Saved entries

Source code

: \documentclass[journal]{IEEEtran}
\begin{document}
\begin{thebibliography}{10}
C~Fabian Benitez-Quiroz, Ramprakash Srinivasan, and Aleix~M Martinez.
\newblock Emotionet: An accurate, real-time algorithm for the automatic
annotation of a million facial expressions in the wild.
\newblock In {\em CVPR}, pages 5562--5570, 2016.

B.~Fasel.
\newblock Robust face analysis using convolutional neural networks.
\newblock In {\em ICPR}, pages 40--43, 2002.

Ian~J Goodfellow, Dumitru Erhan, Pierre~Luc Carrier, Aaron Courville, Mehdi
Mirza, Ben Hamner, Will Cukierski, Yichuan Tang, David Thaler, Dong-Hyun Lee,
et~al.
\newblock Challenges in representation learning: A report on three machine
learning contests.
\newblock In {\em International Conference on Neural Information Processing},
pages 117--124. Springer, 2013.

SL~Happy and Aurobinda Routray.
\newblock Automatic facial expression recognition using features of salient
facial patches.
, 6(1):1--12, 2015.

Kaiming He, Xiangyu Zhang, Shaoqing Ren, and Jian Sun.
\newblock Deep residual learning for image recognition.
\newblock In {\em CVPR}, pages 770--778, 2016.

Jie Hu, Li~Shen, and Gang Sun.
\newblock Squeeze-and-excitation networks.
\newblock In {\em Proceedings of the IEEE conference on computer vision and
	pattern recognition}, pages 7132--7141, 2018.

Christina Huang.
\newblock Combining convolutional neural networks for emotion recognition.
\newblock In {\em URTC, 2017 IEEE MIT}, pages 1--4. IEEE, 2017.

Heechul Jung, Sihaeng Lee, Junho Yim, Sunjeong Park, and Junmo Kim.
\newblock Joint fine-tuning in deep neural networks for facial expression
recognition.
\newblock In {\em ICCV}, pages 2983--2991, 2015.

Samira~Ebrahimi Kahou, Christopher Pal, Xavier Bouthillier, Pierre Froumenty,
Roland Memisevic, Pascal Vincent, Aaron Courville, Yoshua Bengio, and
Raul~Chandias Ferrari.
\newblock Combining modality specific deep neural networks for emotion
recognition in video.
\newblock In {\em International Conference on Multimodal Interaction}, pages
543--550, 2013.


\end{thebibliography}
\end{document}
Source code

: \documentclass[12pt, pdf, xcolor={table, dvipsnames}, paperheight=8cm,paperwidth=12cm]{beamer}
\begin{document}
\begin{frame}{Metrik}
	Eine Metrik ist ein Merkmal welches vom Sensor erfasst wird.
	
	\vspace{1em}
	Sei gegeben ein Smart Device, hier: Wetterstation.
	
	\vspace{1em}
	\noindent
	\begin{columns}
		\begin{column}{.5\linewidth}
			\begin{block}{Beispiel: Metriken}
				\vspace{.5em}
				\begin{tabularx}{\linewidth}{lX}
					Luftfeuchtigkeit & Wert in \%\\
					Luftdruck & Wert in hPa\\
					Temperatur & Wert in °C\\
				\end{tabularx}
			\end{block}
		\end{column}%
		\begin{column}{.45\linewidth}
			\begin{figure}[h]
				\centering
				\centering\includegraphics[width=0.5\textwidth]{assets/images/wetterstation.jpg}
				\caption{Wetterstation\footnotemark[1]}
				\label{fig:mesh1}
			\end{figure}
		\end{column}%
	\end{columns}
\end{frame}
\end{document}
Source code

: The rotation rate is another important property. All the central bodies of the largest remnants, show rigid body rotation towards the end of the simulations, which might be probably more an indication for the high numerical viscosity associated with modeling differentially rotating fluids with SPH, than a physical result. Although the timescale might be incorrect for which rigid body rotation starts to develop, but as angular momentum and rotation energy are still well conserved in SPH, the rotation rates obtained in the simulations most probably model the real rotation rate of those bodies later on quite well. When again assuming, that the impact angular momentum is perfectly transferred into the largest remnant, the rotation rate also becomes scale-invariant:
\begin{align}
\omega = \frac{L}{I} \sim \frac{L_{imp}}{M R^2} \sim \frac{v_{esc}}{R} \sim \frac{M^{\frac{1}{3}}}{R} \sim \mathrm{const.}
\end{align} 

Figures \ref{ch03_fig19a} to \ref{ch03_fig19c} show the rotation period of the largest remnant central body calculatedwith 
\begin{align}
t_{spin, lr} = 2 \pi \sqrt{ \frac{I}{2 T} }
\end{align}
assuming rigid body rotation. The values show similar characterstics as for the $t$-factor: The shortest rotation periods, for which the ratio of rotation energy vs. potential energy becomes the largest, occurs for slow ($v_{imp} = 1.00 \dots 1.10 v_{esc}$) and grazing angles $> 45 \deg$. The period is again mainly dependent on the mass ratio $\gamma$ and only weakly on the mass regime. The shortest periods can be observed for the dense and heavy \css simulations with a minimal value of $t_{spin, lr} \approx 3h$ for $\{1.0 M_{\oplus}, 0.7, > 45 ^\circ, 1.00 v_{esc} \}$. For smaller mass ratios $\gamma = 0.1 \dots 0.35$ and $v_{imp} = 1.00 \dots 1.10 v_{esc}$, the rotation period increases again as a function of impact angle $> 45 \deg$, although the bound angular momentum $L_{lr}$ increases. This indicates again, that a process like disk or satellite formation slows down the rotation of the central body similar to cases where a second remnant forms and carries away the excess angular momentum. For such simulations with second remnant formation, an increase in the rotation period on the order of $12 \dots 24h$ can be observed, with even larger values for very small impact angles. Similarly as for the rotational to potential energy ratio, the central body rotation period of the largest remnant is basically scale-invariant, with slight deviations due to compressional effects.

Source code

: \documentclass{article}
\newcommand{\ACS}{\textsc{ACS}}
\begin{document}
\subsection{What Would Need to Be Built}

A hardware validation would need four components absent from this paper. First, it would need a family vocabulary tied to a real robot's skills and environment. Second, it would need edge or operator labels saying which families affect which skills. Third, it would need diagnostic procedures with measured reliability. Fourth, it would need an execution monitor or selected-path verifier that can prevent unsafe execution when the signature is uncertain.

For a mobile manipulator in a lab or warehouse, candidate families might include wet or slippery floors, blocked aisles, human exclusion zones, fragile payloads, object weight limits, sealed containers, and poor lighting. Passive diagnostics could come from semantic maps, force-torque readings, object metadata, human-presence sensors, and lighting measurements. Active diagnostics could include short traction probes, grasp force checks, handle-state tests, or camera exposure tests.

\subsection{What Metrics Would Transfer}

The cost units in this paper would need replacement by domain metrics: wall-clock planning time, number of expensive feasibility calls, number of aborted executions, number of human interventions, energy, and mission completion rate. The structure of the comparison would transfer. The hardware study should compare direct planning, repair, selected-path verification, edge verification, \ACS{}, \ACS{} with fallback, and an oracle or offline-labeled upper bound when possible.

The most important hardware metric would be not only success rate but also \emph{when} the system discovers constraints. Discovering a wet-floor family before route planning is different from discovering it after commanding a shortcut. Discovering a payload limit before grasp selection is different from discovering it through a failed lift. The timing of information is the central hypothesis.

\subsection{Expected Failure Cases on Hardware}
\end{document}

WORK INSTRUCTIONS:
What is wanted is every line above, written out exactly.

RESULT OF THE EXERCISE:
Source code

: \documentclass[journal]{IEEEtran}
\begin{document}
\begin{thebibliography}{10}
C~Fabian Benitez-Quiroz, Ramprakash Srinivasan, and Aleix~M Martinez.
\newblock Emotionet: An accurate, real-time algorithm for the automatic
annotation of a million facial expressions in the wild.
\newblock In {\em CVPR}, pages 5562--5570, 2016.

B.~Fasel.
\newblock Robust face analysis using convolutional neural networks.
\newblock In {\em ICPR}, pages 40--43, 2002.

Ian~J Goodfellow, Dumitru Erhan, Pierre~Luc Carrier, Aaron Courville, Mehdi
Mirza, Ben Hamner, Will Cukierski, Yichuan Tang, David Thaler, Dong-Hyun Lee,
et~al.
\newblock Challenges in representation learning: A report on three machine
learning contests.
\newblock In {\em International Conference on Neural Information Processing},
pages 117--124. Springer, 2013.

SL~Happy and Aurobinda Routray.
\newblock Automatic facial expression recognition using features of salient
facial patches.
, 6(1):1--12, 2015.

Kaiming He, Xiangyu Zhang, Shaoqing Ren, and Jian Sun.
\newblock Deep residual learning for image recognition.
\newblock In {\em CVPR}, pages 770--778, 2016.

Jie Hu, Li~Shen, and Gang Sun.
\newblock Squeeze-and-excitation networks.
\newblock In {\em Proceedings of the IEEE conference on computer vision and
	pattern recognition}, pages 7132--7141, 2018.

Christina Huang.
\newblock Combining convolutional neural networks for emotion recognition.
\newblock In {\em URTC, 2017 IEEE MIT}, pages 1--4. IEEE, 2017.

Heechul Jung, Sihaeng Lee, Junho Yim, Sunjeong Park, and Junmo Kim.
\newblock Joint fine-tuning in deep neural networks for facial expression
recognition.
\newblock In {\em ICCV}, pages 2983--2991, 2015.

Samira~Ebrahimi Kahou, Christopher Pal, Xavier Bouthillier, Pierre Froumenty,
Roland Memisevic, Pascal Vincent, Aaron Courville, Yoshua Bengio, and
Raul~Chandias Ferrari.
\newblock Combining modality specific deep neural networks for emotion
recognition in video.
\newblock In {\em International Conference on Multimodal Interaction}, pages
543--550, 2013.


\end{thebibliography}
\end{document}
Source code

: \documentclass[12pt, pdf, xcolor={table, dvipsnames}, paperheight=8cm,paperwidth=12cm]{beamer}
\begin{document}
\begin{frame}{Metrik}
	Eine Metrik ist ein Merkmal welches vom Sensor erfasst wird.
	
	\vspace{1em}
	Sei gegeben ein Smart Device, hier: Wetterstation.
	
	\vspace{1em}
	\noindent
	\begin{columns}
		\begin{column}{.5\linewidth}
			\begin{block}{Beispiel: Metriken}
				\vspace{.5em}
				\begin{tabularx}{\linewidth}{lX}
					Luftfeuchtigkeit & Wert in \%\\
					Luftdruck & Wert in hPa\\
					Temperatur & Wert in °C\\
				\end{tabularx}
			\end{block}
		\end{column}%
		\begin{column}{.45\linewidth}
			\begin{figure}[h]
				\centering
				\centering\includegraphics[width=0.5\textwidth]{assets/images/wetterstation.jpg}
				\caption{Wetterstation\footnotemark[1]}
				\label{fig:mesh1}
			\end{figure}
		\end{column}%
	\end{columns}
\end{frame}
\end{document}
Source code

: The rotation rate is another important property. All the central bodies of the largest remnants, show rigid body rotation towards the end of the simulations, which might be probably more an indication for the high numerical viscosity associated with modeling differentially rotating fluids with SPH, than a physical result. Although the timescale might be incorrect for which rigid body rotation starts to develop, but as angular momentum and rotation energy are still well conserved in SPH, the rotation rates obtained in the simulations most probably model the real rotation rate of those bodies later on quite well. When again assuming, that the impact angular momentum is perfectly transferred into the largest remnant, the rotation rate also becomes scale-invariant:
\begin{align}
\omega = \frac{L}{I} \sim \frac{L_{imp}}{M R^2} \sim \frac{v_{esc}}{R} \sim \frac{M^{\frac{1}{3}}}{R} \sim \mathrm{const.}
\end{align} 

Figures \ref{ch03_fig19a} to \ref{ch03_fig19c} show the rotation period of the largest remnant central body calculatedwith 
\begin{align}
t_{spin, lr} = 2 \pi \sqrt{ \frac{I}{2 T} }
\end{align}
assuming rigid body rotation. The values show similar characterstics as for the $t$-factor: The shortest rotation periods, for which the ratio of rotation energy vs. potential energy becomes the largest, occurs for slow ($v_{imp} = 1.00 \dots 1.10 v_{esc}$) and grazing angles $> 45 \deg$. The period is again mainly dependent on the mass ratio $\gamma$ and only weakly on the mass regime. The shortest periods can be observed for the dense and heavy \css simulations with a minimal value of $t_{spin, lr} \approx 3h$ for $\{1.0 M_{\oplus}, 0.7, > 45 ^\circ, 1.00 v_{esc} \}$. For smaller mass ratios $\gamma = 0.1 \dots 0.35$ and $v_{imp} = 1.00 \dots 1.10 v_{esc}$, the rotation period increases again as a function of impact angle $> 45 \deg$, although the bound angular momentum $L_{lr}$ increases. This indicates again, that a process like disk or satellite formation slows down the rotation of the central body similar to cases where a second remnant forms and carries away the excess angular momentum. For such simulations with second remnant formation, an increase in the rotation period on the order of $12 \dots 24h$ can be observed, with even larger values for very small impact angles. Similarly as for the rotational to potential energy ratio, the central body rotation period of the largest remnant is basically scale-invariant, with slight deviations due to compressional effects.

Source code

: \documentclass{article}
\newcommand{\ACS}{\textsc{ACS}}
\begin{document}
\subsection{What Would Need to Be Built}

A hardware validation would need four components absent from this paper. First, it would need a family vocabulary tied to a real robot's skills and environment. Second, it would need edge or operator labels saying which families affect which skills. Third, it would need diagnostic procedures with measured reliability. Fourth, it would need an execution monitor or selected-path verifier that can prevent unsafe execution when the signature is uncertain.

For a mobile manipulator in a lab or warehouse, candidate families might include wet or slippery floors, blocked aisles, human exclusion zones, fragile payloads, object weight limits, sealed containers, and poor lighting. Passive diagnostics could come from semantic maps, force-torque readings, object metadata, human-presence sensors, and lighting measurements. Active diagnostics could include short traction probes, grasp force checks, handle-state tests, or camera exposure tests.

\subsection{What Metrics Would Transfer}

The cost units in this paper would need replacement by domain metrics: wall-clock planning time, number of expensive feasibility calls, number of aborted executions, number of human interventions, energy, and mission completion rate. The structure of the comparison would transfer. The hardware study should compare direct planning, repair, selected-path verification, edge verification, \ACS{}, \ACS{} with fallback, and an oracle or offline-labeled upper bound when possible.

The most important hardware metric would be not only success rate but also \emph{when} the system discovers constraints. Discovering a wet-floor family before route planning is different from discovering it after commanding a shortcut. Discovering a payload limit before grasp selection is different from discovering it through a failed lift. The timing of information is the central hypothesis.

\subsection{Expected Failure Cases on Hardware}
\end{document}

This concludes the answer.